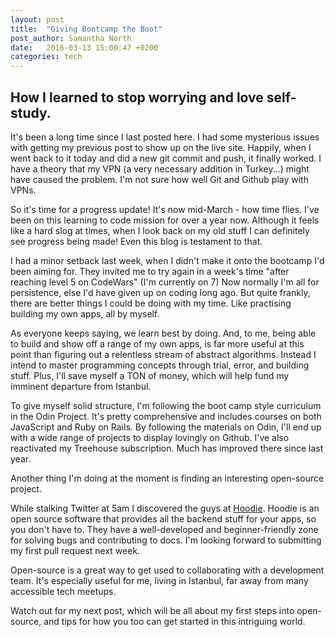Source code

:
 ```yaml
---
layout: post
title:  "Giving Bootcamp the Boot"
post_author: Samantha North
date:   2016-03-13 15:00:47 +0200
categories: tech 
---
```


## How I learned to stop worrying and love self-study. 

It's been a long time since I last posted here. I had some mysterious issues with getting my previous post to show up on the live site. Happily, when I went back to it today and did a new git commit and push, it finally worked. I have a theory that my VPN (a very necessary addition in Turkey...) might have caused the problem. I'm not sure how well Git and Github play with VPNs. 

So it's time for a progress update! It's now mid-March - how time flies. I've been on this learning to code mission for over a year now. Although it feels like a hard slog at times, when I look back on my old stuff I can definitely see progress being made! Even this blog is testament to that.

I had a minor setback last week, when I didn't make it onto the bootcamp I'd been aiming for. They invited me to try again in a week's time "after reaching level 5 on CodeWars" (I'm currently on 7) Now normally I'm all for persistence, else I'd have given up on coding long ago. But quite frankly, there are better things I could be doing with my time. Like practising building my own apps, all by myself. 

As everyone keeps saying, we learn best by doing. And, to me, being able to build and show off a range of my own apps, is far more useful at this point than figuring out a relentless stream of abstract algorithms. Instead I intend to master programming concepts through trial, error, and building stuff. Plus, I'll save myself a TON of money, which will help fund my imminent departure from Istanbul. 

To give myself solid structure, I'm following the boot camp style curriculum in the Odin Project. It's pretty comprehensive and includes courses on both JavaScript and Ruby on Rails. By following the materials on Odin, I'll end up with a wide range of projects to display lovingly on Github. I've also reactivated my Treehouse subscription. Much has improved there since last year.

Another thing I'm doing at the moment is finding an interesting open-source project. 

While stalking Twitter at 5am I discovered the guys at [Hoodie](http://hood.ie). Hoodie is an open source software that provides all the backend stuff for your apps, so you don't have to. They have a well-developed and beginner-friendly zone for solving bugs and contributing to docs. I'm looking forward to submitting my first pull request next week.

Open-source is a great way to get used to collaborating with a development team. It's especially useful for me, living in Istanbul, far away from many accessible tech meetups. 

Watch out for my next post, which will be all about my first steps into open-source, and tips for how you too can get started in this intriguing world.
····················
About this exercise:
Only one stretch of the data above is needed. Restate it word for word, from the line containing "I had a minor" through the line containing "Another thing I'm", both ends included.

Response area:
I had a minor setback last week, when I didn't make it onto the bootcamp I'd been aiming for. They invited me to try again in a week's time "after reaching level 5 on CodeWars" (I'm currently on 7) Now normally I'm all for persistence, else I'd have given up on coding long ago. But quite frankly, there are better things I could be doing with my time. Like practising building my own apps, all by myself. 

As everyone keeps saying, we learn best by doing. And, to me, being able to build and show off a range of my own apps, is far more useful at this point than figuring out a relentless stream of abstract algorithms. Instead I intend to master programming concepts through trial, error, and building stuff. Plus, I'll save myself a TON of money, which will help fund my imminent departure from Istanbul. 

To give myself solid structure, I'm following the boot camp style curriculum in the Odin Project. It's pretty comprehensive and includes courses on both JavaScript and Ruby on Rails. By following the materials on Odin, I'll end up with a wide range of projects to display lovingly on Github. I've also reactivated my Treehouse subscription. Much has improved there since last year.

Another thing I'm doing at the moment is finding an interesting open-source project. 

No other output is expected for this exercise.